Saved entries
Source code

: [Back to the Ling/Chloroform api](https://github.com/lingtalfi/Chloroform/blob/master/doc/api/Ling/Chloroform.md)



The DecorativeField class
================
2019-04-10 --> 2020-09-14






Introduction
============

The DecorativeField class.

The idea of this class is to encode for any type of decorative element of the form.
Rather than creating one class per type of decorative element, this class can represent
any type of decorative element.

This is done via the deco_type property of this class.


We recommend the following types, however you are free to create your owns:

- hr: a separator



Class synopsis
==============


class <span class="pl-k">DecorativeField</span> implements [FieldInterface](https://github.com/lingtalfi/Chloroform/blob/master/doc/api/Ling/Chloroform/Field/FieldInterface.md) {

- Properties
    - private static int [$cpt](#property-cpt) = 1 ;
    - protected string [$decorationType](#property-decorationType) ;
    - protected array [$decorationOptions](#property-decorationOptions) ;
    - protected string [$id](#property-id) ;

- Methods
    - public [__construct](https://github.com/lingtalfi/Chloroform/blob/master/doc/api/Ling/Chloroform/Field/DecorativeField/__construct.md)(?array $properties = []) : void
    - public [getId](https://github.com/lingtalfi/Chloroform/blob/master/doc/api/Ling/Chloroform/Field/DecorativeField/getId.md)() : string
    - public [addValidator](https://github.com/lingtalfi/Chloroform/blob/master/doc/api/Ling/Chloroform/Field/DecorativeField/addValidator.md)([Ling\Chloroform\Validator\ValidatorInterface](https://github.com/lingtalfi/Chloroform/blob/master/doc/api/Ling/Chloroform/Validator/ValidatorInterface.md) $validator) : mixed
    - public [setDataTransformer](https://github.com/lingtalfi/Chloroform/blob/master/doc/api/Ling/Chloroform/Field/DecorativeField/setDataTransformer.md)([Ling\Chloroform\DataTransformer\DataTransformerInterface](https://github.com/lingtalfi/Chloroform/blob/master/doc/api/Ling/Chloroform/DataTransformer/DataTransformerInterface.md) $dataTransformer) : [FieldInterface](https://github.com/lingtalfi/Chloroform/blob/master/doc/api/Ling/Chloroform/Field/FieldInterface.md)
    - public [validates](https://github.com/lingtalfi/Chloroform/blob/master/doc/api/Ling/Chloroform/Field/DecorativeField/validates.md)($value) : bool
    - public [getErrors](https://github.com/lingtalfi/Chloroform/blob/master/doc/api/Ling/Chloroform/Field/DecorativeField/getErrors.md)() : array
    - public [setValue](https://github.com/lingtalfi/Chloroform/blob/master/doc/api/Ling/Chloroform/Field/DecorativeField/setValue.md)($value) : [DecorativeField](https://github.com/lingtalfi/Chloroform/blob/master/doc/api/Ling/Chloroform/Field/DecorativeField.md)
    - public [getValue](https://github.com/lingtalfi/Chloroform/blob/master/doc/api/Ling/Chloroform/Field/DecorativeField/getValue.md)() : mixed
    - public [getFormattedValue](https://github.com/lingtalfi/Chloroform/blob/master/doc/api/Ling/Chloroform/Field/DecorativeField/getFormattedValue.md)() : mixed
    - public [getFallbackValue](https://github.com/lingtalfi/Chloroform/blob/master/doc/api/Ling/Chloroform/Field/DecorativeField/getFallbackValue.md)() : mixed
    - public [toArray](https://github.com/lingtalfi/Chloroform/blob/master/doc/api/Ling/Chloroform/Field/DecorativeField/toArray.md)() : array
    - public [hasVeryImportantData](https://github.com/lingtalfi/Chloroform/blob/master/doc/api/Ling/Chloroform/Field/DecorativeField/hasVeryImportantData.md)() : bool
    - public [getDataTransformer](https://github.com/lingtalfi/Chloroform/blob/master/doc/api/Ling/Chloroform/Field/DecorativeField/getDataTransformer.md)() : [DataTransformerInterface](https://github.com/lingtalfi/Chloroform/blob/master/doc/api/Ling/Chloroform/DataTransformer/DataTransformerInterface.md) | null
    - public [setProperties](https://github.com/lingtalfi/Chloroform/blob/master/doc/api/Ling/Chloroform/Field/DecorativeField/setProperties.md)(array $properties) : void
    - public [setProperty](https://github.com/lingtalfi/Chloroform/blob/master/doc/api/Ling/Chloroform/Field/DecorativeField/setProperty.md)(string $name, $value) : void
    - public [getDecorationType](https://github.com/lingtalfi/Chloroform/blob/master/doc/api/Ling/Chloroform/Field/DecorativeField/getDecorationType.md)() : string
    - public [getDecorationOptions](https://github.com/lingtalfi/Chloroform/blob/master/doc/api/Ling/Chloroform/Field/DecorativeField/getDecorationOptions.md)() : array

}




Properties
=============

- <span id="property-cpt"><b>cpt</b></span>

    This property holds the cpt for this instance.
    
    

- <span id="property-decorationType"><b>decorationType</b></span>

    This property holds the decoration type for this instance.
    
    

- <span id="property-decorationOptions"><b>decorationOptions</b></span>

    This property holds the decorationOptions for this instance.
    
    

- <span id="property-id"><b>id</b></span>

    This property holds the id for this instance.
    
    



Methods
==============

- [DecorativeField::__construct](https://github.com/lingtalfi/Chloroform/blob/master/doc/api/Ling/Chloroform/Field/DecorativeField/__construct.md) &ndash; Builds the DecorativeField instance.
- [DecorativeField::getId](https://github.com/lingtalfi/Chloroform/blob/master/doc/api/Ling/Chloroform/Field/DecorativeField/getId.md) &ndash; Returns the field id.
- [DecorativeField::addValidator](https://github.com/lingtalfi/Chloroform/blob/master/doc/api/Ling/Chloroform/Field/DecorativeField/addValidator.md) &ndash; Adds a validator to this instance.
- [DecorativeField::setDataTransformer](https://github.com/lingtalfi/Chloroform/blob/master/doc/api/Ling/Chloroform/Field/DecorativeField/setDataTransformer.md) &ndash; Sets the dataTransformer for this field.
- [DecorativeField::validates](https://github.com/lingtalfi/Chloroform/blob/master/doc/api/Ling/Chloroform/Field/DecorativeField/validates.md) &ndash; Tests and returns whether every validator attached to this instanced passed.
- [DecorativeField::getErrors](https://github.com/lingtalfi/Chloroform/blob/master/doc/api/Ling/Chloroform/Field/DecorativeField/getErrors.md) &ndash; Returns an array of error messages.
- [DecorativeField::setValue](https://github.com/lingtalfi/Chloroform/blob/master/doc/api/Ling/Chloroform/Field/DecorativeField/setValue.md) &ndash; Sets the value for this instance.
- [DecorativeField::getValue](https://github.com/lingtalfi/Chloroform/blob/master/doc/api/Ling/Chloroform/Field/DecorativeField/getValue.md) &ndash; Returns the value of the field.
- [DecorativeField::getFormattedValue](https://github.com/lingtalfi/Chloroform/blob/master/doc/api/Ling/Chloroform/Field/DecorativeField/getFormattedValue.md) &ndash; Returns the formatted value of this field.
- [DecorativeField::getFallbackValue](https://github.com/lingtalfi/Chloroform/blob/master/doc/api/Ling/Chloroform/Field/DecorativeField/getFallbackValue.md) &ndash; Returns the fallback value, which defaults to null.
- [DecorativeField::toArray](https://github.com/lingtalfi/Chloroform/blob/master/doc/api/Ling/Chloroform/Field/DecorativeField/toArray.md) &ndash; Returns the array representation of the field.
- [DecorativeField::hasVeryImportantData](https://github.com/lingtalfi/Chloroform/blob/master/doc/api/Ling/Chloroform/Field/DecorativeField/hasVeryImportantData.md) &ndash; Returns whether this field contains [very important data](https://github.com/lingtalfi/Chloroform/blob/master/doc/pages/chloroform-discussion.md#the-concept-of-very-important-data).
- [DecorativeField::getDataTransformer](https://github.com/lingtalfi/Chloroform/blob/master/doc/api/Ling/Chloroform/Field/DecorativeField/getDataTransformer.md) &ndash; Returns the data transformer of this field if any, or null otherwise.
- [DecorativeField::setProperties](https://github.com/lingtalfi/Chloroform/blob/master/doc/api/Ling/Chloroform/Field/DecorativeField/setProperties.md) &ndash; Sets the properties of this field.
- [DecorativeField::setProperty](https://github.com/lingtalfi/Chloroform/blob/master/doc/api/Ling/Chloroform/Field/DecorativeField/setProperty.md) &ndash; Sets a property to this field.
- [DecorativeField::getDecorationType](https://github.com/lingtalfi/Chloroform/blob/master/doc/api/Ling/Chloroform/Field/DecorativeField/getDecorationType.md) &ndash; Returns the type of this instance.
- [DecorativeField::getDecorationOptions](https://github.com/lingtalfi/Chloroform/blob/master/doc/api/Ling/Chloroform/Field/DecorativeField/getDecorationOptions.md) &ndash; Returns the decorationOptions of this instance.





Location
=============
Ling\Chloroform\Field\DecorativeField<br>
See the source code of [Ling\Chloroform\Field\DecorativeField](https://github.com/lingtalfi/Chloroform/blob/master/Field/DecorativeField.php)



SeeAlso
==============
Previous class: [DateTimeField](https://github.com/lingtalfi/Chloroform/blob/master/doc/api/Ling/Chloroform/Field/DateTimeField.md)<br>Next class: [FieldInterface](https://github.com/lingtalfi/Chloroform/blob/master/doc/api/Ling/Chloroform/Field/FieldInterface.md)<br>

- Task
Could you filter the entries above for lines holding the string "setProperties" and copy them?

- Answer box
    - public [setProperties](https://github.com/lingtalfi/Chloroform/blob/master/doc/api/Ling/Chloroform/Field/DecorativeField/setProperties.md)(array $properties) : void
- [DecorativeField::setProperties](https://github.com/lingtalfi/Chloroform/blob/master/doc/api/Ling/Chloroform/Field/DecorativeField/setProperties.md) &ndash; Sets the properties of this field.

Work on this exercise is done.